Produkt Roadmaps sind strategische Planungstools. Das passt auf den ersten Blick nicht zur agilen Welt. Doch selbst im agilen Umfeld braucht man eine strategische Ausrichtung. Daher wurden Produkt Roadmaps auf eine dynamische und unsichere Umwelt angepasst. Es entstanden neue Arten von Roadmaps, die flexibel und agil ausgelegt sind.

In diesem Artikel beschreibe ich wie agile Produkt Roadmaps aussehen und welche Charakteristiken die einzelnen agilen Roadmap-Arten haben.

Abgrenzung: In diesem Artikel geht es nur um Produkt Roadmaps. Andere Roadmap-Arten wie die IT-Roadmap oder Technologieroadmap.

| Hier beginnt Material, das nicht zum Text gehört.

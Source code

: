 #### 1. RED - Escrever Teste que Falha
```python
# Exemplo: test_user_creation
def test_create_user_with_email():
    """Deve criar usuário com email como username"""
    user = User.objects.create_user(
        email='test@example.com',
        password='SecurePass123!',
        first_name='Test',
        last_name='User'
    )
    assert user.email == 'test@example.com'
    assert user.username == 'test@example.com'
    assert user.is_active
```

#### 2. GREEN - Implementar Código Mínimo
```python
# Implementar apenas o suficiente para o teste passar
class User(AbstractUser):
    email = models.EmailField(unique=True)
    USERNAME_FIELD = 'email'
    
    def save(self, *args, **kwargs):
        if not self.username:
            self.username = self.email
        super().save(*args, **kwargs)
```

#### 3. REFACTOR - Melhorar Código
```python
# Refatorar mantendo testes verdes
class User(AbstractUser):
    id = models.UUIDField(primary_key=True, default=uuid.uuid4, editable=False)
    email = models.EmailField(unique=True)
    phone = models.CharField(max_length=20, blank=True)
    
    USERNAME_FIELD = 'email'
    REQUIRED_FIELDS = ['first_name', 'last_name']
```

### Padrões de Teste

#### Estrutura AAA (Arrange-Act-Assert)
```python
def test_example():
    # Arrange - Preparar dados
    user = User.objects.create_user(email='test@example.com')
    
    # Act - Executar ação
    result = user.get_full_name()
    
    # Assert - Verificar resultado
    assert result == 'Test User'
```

Eingrenzung: Die Infos des Artikels sind grundsätzlich auf digitale und physische Produkte anwendbar.

Inhalt des Artikels:

Was sind agile Produkt Roadmaps?

Produkt Roadmaps sind Planungswerkzeuge, die den Weg hin zu einer Produktvision beschreiben. Klassischerweise wird dieser Weg mit Hilfe von Features oder Produktmerkmalen beschrieben, die im Laufe der Zeit realisiert werden sollen.

Eine agile Produkt Roadmap beschreibt ebenfalls den Weg hin zu einer Produktvision. Dabei bleibt sie allerdings flexibel und offen für verschiedene Lösungen. So kann sie sich besser der dynamischen Umwelt anpassen.

Elemente auf agilen Produkt Roadmaps

Folgende Tabelle gibt einen Überblick über Elemente die auf oder um einer Produkt Roadmap sind.

Element Kurzerklärung Element in agilen Roadmaps
Unternehmensvision Eine Vision ist das übergeordnete Ziel für alle Anstrengungen, die unternommen werden.

Unternehmensvisionen können unterschiedlich formuliert werden: Zum Beispiel als Problem, das ein Unternehmen lösen möchte oder als Veränderung, das es herbeiführen möchte.

Eine gut formulierte und akzeptierte Unternehmensvision leitet die Produktvision.

Das hat folgenden Zweck: Agile Roadmaps werden meist sehr offen und flexibel in Ihrer Umsetzung gehalten. Die Vision – also die grobe Richtung – sollte aber definiert sein, um Grundsatzdiskussionen und Streuverluste möglichst zu vermeiden.

Produktvision Eine Produktvision erklärt, wofür das Produkt existiert. Die Produktvision kann entweder als Ziel definiert sein oder einfach nur den groben Zweck des Produkts wiedergeben. In der agilen Roadmap agiert die Produktvision als Fels in der Brandung. Sie wird selten geändert und gibt den anderen Roadmap-Elementen eine Richtung vor.

Diese Richtung ist im dynamischen Umfeld sehr wertvoll, da durch häufige Anpassungen die Gefahr besteht, am Ende nichts richtig zu machen.

Themes Themes sind Cluster, die zusammengehörige Goals oder Features zusammenfassen.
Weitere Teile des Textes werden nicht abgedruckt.